### WHAT YOU HAVE TO DO
Answer with the exact lines of the following material from the one containing "the exit door." through the one containing "activity or workshop.", both end lines included.

━━━━━━━━

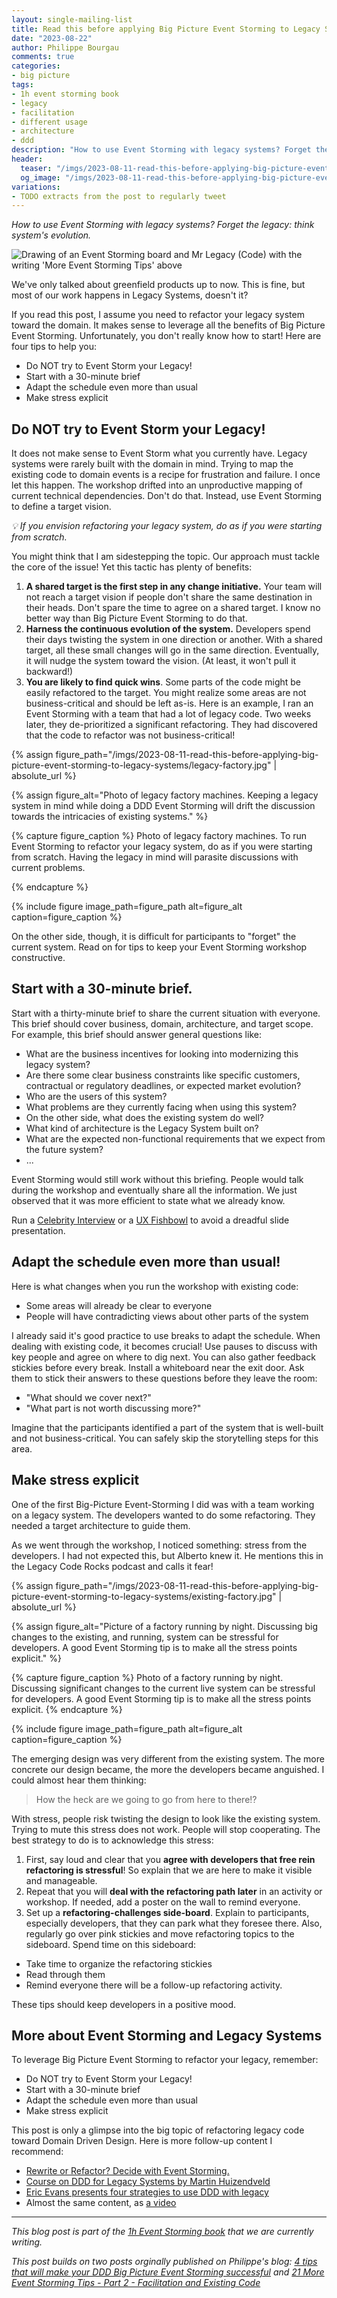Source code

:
 ```yaml
---
layout: single-mailing-list
title: Read this before applying Big Picture Event Storming to Legacy Systems
date: "2023-08-22"
author: Philippe Bourgau
comments: true
categories:
- big picture
tags:
- 1h event storming book
- legacy
- facilitation
- different usage
- architecture
- ddd
description: "How to use Event Storming with legacy systems? Forget the legacy: think system's evolution! Here are a few tips to use Event Storming for a legacy system: Do not try to Event Storm your legacy, Start with a good brief, Adapt the agenda, and Don't ignore the refactoring stress!"
header:
  teaser: "/imgs/2023-08-11-read-this-before-applying-big-picture-event-storming-to-legacy-systems/more-event-storming-tips-facilitation-and-existing-code-teaser.jpg"
  og_image: "/imgs/2023-08-11-read-this-before-applying-big-picture-event-storming-to-legacy-systems/more-event-storming-tips-facilitation-and-existing-code-og.jpg"
variations:
- TODO extracts from the post to regularly tweet
---
```

*How to use Event Storming with legacy systems? Forget the legacy: think
system\'s evolution.*

![Drawing of an Event Storming board and Mr Legacy (Code) with the writing 'More Event Storming Tips' above]({{site.url}}/imgs/2023-08-11-read-this-before-applying-big-picture-event-storming-to-legacy-systems/more-event-storming-tips-facilitation-and-existing-code.jpg)

We've only talked about greenfield products up to now. This is fine, but
most of our work happens in Legacy Systems, doesn't it?

If you read this post, I assume you need to refactor your legacy system
toward the domain. It makes sense to leverage all the benefits of Big
Picture Event Storming. Unfortunately, you don't really know how to
start! Here are four tips to help you:

-   Do NOT try to Event Storm your Legacy!
-   Start with a 30-minute brief
-   Adapt the schedule even more than usual
-   Make stress explicit

## Do NOT try to Event Storm your Legacy!

It does not make sense to Event Storm what you currently have. Legacy
systems were rarely built with the domain in mind. Trying to map the
existing code to domain events is a recipe for frustration and failure.
I once let this happen. The workshop drifted into an unproductive
mapping of current technical dependencies. Don't do that. Instead, use
Event Storming to define a target vision.

*💡 If you envision refactoring your legacy system, do as if you were
starting from scratch.*

You might think that I am sidestepping the topic. Our approach must
tackle the core of the issue! Yet this tactic has plenty of benefits:

1.  **A shared target is the first step in any change initiative.** Your
    team will not reach a target vision if people don't share the same
    destination in their heads. Don't spare the time to agree on a
    shared target. I know no better way than Big Picture Event Storming
    to do that.
2.  **Harness the continuous evolution of the system.** Developers spend
    their days twisting the system in one direction or another. With a
    shared target, all these small changes will go in the same
    direction. Eventually, it will nudge the system toward the vision.
    (At least, it won't pull it backward!)
3.  **You are likely to find quick wins**. Some parts of the code might
    be easily refactored to the target. You might realize some areas are
    not business-critical and should be left as-is. Here is an example,
    I ran an Event Storming with a team that had a lot of legacy code.
    Two weeks later, they de-prioritized a significant refactoring. They
    had discovered that the code to refactor was not business-critical!

{% assign figure_path="/imgs/2023-08-11-read-this-before-applying-big-picture-event-storming-to-legacy-systems/legacy-factory.jpg" | absolute_url %}

{% assign figure_alt="Photo of legacy factory machines. Keeping a legacy system in mind
while doing a DDD Event Storming will drift the discussion towards the
intricacies of existing systems." %}

{% capture figure_caption %}
Photo of legacy factory machines. To run Event Storming to refactor
your legacy system, do as if you were starting from scratch. Having
the legacy in mind will parasite discussions with current problems.

{% endcapture %}

{% include figure image_path=figure_path alt=figure_alt caption=figure_caption %}

On the other side, though, it is difficult for participants to "forget"
the current system. Read on for tips to keep your Event Storming
workshop constructive.

## Start with a 30-minute brief.

Start with a thirty-minute brief to share the current situation with
everyone. This brief should cover business, domain, architecture, and
target scope. For example, this brief should answer general questions
like:

-   What are the business incentives for looking into modernizing this
    legacy system?
-   Are there some clear business constraints like specific customers,
    contractual or regulatory deadlines, or expected market evolution?
-   Who are the users of this system?
-   What problems are they currently facing when using this system?
-   On the other side, what does the existing system do well?
-   What kind of architecture is the Legacy System built on?
-   What are the expected non-functional requirements that we expect
    from the future system?
-   ...

Event Storming would still work without this briefing. People would talk
during the workshop and eventually share all the information. We just
observed that it was more efficient to state what we already know.

Run a [Celebrity
Interview](https://www.liberatingstructures.com/22-celebrity-interview/)
or a [UX
Fishbowl](https://www.liberatingstructures.com/18-users-experience-fishbowl/)
to avoid a dreadful slide presentation.

## Adapt the schedule even more than usual!

Here is what changes when you run the workshop with existing code:

-   Some areas will already be clear to everyone
-   People will have contradicting views about other parts of the system

I already said it's good practice to use breaks to adapt the schedule.
When dealing with existing code, it becomes crucial! Use pauses to
discuss with key people and agree on where to dig next. You can also
gather feedback stickies before every break. Install a whiteboard near
the exit door. Ask them to stick their answers to these questions before
they leave the room:

-   "What should we cover next?"
-   "What part is not worth discussing more?"

Imagine that the participants identified a part of the system that is
well-built and not business-critical. You can safely skip the
storytelling steps for this area.

## Make stress explicit

One of the first Big-Picture Event-Storming I did was with a team
working on a legacy system. The developers wanted to do some
refactoring. They needed a target architecture to guide them.

As we went through the workshop, I noticed something: stress from the
developers. I had not expected this, but Alberto knew it. He mentions
this in the Legacy Code Rocks podcast and calls it fear!

{% assign figure_path="/imgs/2023-08-11-read-this-before-applying-big-picture-event-storming-to-legacy-systems/existing-factory.jpg" | absolute_url %}

{% assign figure_alt="Picture of a factory running by night. Discussing big changes to the
existing, and running, system can be stressful for developers. A good
Event Storming tip is to make all the stress points
explicit." %}

{% capture figure_caption %}
Photo of a factory running by night. Discussing significant changes to
the current live system can be stressful for developers. A good Event
Storming tip is to make all the stress points explicit.
{% endcapture %}

{% include figure image_path=figure_path alt=figure_alt caption=figure_caption %}

The emerging design was very different from the existing system. The
more concrete our design became, the more the developers became
anguished. I could almost hear them thinking:

> How the heck are we going to go from here to there⁉️

With stress, people risk twisting the design to look like the existing
system. Trying to mute this stress does not work. People will stop
cooperating. The best strategy to do is to acknowledge this stress:

1.  First, say loud and clear that you **agree with developers that free
    rein refactoring is stressful**! So explain that we are here to make
    it visible and manageable.
2.  Repeat that you will **deal with the refactoring path later** in an
    activity or workshop. If needed, add a poster on the wall to remind
    everyone.
3.  Set up a **refactoring-challenges side-board**. Explain to
    participants, especially developers, that they can park what they
    foresee there. Also, regularly go over pink stickies and move
    refactoring topics to the sideboard. Spend time on this sideboard:

-   Take time to organize the refactoring stickies
-   Read through them
-   Remind everyone there will be a follow-up refactoring activity.

These tips should keep developers in a positive mood.

## More about Event Storming and Legacy Systems

To leverage Big Picture Event Storming to refactor your legacy,
remember:

-   Do NOT try to Event Storm your Legacy!
-   Start with a 30-minute brief
-   Adapt the schedule even more than usual
-   Make stress explicit

This post is only a glimpse into the big topic of refactoring legacy
code toward Domain Driven Design. Here is more follow-up content I
recommend:

-   [Rewrite or Refactor? Decide with Event Storming.](https://philippe.bourgau.net/rewrite-vs-refactor-get-insights-from-event-storming-and-ddd/)
-   [Course on DDD for Legacy Systems by Martin Huizendveld](https://dddeurope.academy/ddd-for-legacy-systems-marijn-huizendveld/)
-   [Eric Evans presents four strategies to use DDD with legacy](https://www.domainlanguage.com/ddd/surrounded-by-legacy-software/)
-   Almost the same content, as [a video](https://www.dddcommunity.org/library/evans_2011_2/)

----

_This blog post is part of the [1h Event Storming book]({{site.url}}{{site.baseurl}}/1h-event-storming-book/) that we are currently writing._

_This post builds on two posts orginally published on Philippe's blog: [4 tips that will make your DDD Big Picture Event Storming successful](https://philippe.bourgau.net/4-tips-that-will-make-your-ddd-big-picture-event-storming-successful/) and [21 More Event Storming Tips - Part 2 - Facilitation and Existing Code](https://philippe.bourgau.net/21-more-event-storming-tips-part-2-facilitation-and-existing-code/)_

━━━━━━━━

### ANSWER SECTION
the exit door. Ask them to stick their answers to these questions before
they leave the room:

-   "What should we cover next?"
-   "What part is not worth discussing more?"

Imagine that the participants identified a part of the system that is
well-built and not business-critical. You can safely skip the
storytelling steps for this area.

## Make stress explicit

One of the first Big-Picture Event-Storming I did was with a team
working on a legacy system. The developers wanted to do some
refactoring. They needed a target architecture to guide them.

As we went through the workshop, I noticed something: stress from the
developers. I had not expected this, but Alberto knew it. He mentions
this in the Legacy Code Rocks podcast and calls it fear!

{% assign figure_path="/imgs/2023-08-11-read-this-before-applying-big-picture-event-storming-to-legacy-systems/existing-factory.jpg" | absolute_url %}

{% assign figure_alt="Picture of a factory running by night. Discussing big changes to the
existing, and running, system can be stressful for developers. A good
Event Storming tip is to make all the stress points
explicit." %}

{% capture figure_caption %}
Photo of a factory running by night. Discussing significant changes to
the current live system can be stressful for developers. A good Event
Storming tip is to make all the stress points explicit.
{% endcapture %}

{% include figure image_path=figure_path alt=figure_alt caption=figure_caption %}

The emerging design was very different from the existing system. The
more concrete our design became, the more the developers became
anguished. I could almost hear them thinking:

> How the heck are we going to go from here to there⁉️

With stress, people risk twisting the design to look like the existing
system. Trying to mute this stress does not work. People will stop
cooperating. The best strategy to do is to acknowledge this stress:

1.  First, say loud and clear that you **agree with developers that free
    rein refactoring is stressful**! So explain that we are here to make
    it visible and manageable.
2.  Repeat that you will **deal with the refactoring path later** in an
    activity or workshop. If needed, add a poster on the wall to remind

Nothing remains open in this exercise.